Earth Fare enters grocery fray with organics

Earth Fare enters grocery fray with organics

December 9th, 2009 by Brian Lazenby in Business

Workers scrambled on Tuesday to put the finishing touches on the latest supermarket addition to the Chattanooga market.

Earth Fare will open the doors to the organic grocer's 17th location this morning in the Target shopping center on Gunbarrel Road.

The store moved into the space vacated by Goody's and is setting its sights on making Chattanooga healthier.

"Changing lives for the better is important to Earth Fare," said Jack Murphy, Earth Fare chief executive. "Get on the healthy journey with us -- live longer and feel better."

Earth Fare also believes in sharing its prosperity with the communities it serves, which Mr. Murphy said is already happening by investing more than $2 million in the local construction industry while preparing the space to open. The store will employ about 110 people from the local area.

Staff Photo by John Rawlston Chattanooga's new Earth Fare grocery store is located next to the Target store on Gunbarrel Road in East Brainerd.

Staff Photo by John Rawlston Chattanooga's new Earth Fare...

The shiny, new store is stocked full of fresh produce, meats and other products that are mostly organic or come from local farms.

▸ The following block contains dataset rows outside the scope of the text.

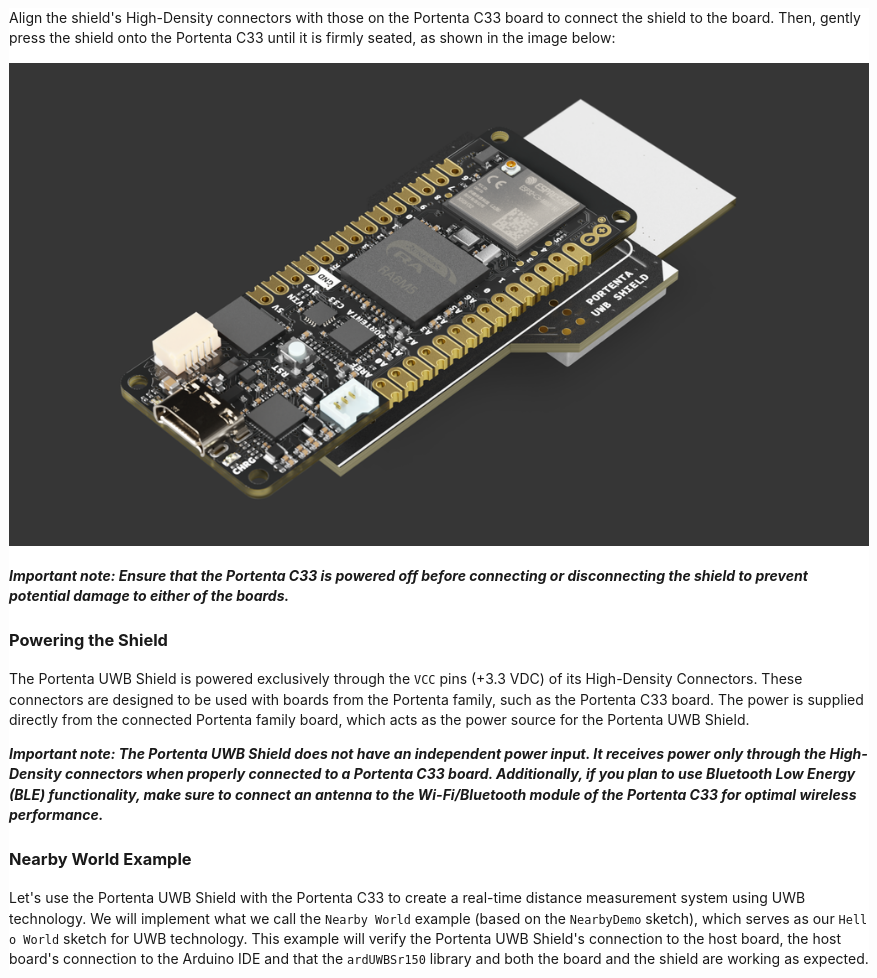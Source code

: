 Align the shield's High-Density connectors with those on the Portenta C33 board to connect the shield to the board. Then, gently press the shield onto the Portenta C33 until it is firmly seated, as shown in the image below:

![The Portenta UWB Shield with the Portenta C33 board](assets/user-manual-6.png)

***<strong>Important note:</strong> Ensure that the Portenta C33 is powered off before connecting or disconnecting the shield to prevent potential damage to either of the boards.***

### Powering the Shield

The Portenta UWB Shield is powered exclusively through the `VCC` pins (+3.3 VDC) of its High-Density Connectors. These connectors are designed to be used with boards from the Portenta family, such as the Portenta C33 board. The power is supplied directly from the connected Portenta family board, which acts as the power source for the Portenta UWB Shield.

***<strong>Important note:</strong> The Portenta UWB Shield does not have an independent power input. It receives power only through the High-Density connectors when properly connected to a Portenta C33 board. Additionally, if you plan to use Bluetooth Low Energy (BLE) functionality, make sure to connect an antenna to the Wi-Fi/Bluetooth module of the Portenta C33 for optimal wireless performance.***

### Nearby World Example

Let's use the Portenta UWB Shield with the Portenta C33 to create a real-time distance measurement system using UWB technology. We will implement what we call the `Nearby World` example (based on the `NearbyDemo` sketch), which serves as our `Hello World` sketch for UWB technology. This example will verify the Portenta UWB Shield's connection to the host board, the host board's connection to the Arduino IDE and that the `ardUWBSr150` library and both the board and the shield are working as expected.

Kristi Kanzig, an Earth Fare spokeswoman, said the store's focus is on organic or locally produced foods, but there are also a few conventional items.

The store has a full salad bar, sushi bar and a deli with a complete line of pizzas, paninis, wraps and sandwiches. There also is a "healthy kids" menu that coincides with the company's goal of eliminating childhood obesity in cities where it operates, Ms. Kanzig said.

The 26,000-square-foot store brings to the city another grocery, but Mr. Murphy said the Scenic City has room for both his store and Greenlife Grocery at Two North Shore.

Earth Fare has a store just a couple miles from a Greenlife in Asheville, N.C. and there is plenty of business for both companies. Here, the stores are on opposite ends of town, which he said serve two distinct markets.

Mr. Murphy said the growing trend toward organic and healthy foods is here to stay.

"This is no longer a fad," he said. "This is a trend that is evolving and growing by leaps and bounds."

Not only has there been an influx of more organic specialty stores, but traditional supermarkets have felt the pressure to increase their organic and healthy foods product offering as well, said Lorrie Griffith, editor of The Shelby Report, a food industry publication.

She said there always has been a contingent of consumers wanting organic foods for a variety of reasons.

"An aging population, made up of those who may be trying to address or prevent health issues through diet, is one factor," Ms. Griffith said. "Another is the fact that there have been a number of food safety scares in recent years that have caused shoppers to look for products that have been raised or produced in what they view as a more trustworthy fashion."

Mr. Murphy said he has been eyeing the Chattanooga market for a number of years, and he believes the city is ready for another healthy supermarket choice.

"Chattanooga has really opened up its arms to us," he said.